В данном случае нам надлежит выяснить, встречались ли (до того, как Франческо Маффеи написал свою картину) бесспорные изображения Юдифи (например, такие, где была бы представлена ее служанка) с неуместным блюдом или бесспорные изображения Саломеи (например, такие, где были бы представлены ее родители) с неуместным мечом. И что же оказывается, – если мы не в состоянии привести ни одной Саломеи с мечом, то мы встречаем несколько немецких и североитальянских картин, изображающих Юдифь с блюдом. Таким образом, не было типа
«Саломеи с мечом», но тип «Юдифи с блюдом» существовал. Из этого мы можем с уверенностью заключить, что и на картине Маффеи представлена Юдифь, а не Саломея, как до сих пор считалось.Теперь мы вправе спросить, почему художники сочли нужным перенести блюдо, этот атрибут Саломеи, в композиции с Юдифью, а не наоборот, – мотив меча, этого атрибута Юдифи, в композицию с Саломеей. Сверившись с историей типов, можно дать два ответа на этот вопрос. Во-первых, меч был общепризнанным и почетным атрибутом Юдифи, многих мучеников, а также таких добродетелей, как Правосудие, Сила и т. д., и поэтому не мог стать собственностью распутной девицы. Во-вторых, в XIV и XV веках блюдо с головой св. Иоанна Крестителя превратилось в изолированный культовый образ-Andachtbild
(«образ благочестивого созерцания» – прим. переводчика), особенно распространенный в североевропейских странах и Северной Италии, – данный мотив был извлечен из сцен с Саломеей подобно тому, как группа со святым Иоанном Евангелистом, склонившим голову на грудь Христа, выделилась из сцены Тайной Вечери, а Дева Мария на ложе – из сцен Рождества.
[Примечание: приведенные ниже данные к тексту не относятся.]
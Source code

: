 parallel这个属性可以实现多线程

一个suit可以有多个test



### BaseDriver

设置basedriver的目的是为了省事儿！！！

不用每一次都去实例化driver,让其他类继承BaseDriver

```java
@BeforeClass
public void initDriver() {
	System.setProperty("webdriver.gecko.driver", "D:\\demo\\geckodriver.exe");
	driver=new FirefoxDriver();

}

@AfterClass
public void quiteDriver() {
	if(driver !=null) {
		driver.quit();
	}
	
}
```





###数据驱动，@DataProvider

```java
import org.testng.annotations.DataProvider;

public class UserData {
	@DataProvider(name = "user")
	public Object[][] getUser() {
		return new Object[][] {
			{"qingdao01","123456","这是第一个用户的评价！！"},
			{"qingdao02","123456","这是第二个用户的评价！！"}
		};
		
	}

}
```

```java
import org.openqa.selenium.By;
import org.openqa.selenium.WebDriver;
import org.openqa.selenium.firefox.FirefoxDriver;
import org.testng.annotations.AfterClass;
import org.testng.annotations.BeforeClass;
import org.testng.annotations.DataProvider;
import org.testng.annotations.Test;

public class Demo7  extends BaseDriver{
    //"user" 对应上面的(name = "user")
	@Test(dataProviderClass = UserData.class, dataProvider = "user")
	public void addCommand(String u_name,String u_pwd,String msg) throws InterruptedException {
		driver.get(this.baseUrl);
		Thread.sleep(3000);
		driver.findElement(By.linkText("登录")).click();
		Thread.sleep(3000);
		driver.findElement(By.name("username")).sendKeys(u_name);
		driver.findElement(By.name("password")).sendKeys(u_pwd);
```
Существование такого рода Andachtbilder способствовало упрочению ассоциативной связи между мотивом отрубленной головы и мотивом блюда, так что в результате блюдо гораздо легче могло проникнуть в композиции с Юдифью (и заменить мешок), нежели – в композицию с Саломеей.Иконологический анализ,
предметом которого являются не образы, истории и аллегории, но то, что мы назвали «символическими ценностями» требуют чего-то большего, нежели знакомство со специфическими темами и концепциями, зафиксированными в литературных источниках. Если мы стремимся постичь те первопричины, которые не только обуславливают выбор и подачу мотивов, а также сочинение и толкование образов, историй и аллегорий, но и придают особый смысл даже формальному построению и различным приемам технического исполнения произведения, то мы не можем надеяться на открытие какого-то конкретного текста, разъясняющего эти первопричины, подобно тому, как текст из Евангелия от Иоанна (XIII, 21) разъясняет иконографию Тайной Вечери. Для выделения этих первопричин требуется интеллектуальная способность, сопоставимая с талантом диагноста, – способность, которую я могу обозначить лишь изрядно дискредитированным термином «синтетическая интуиция», которая чаще бывает лучше развита не у профессиональных эрудитов, а у даровитых дилетантов.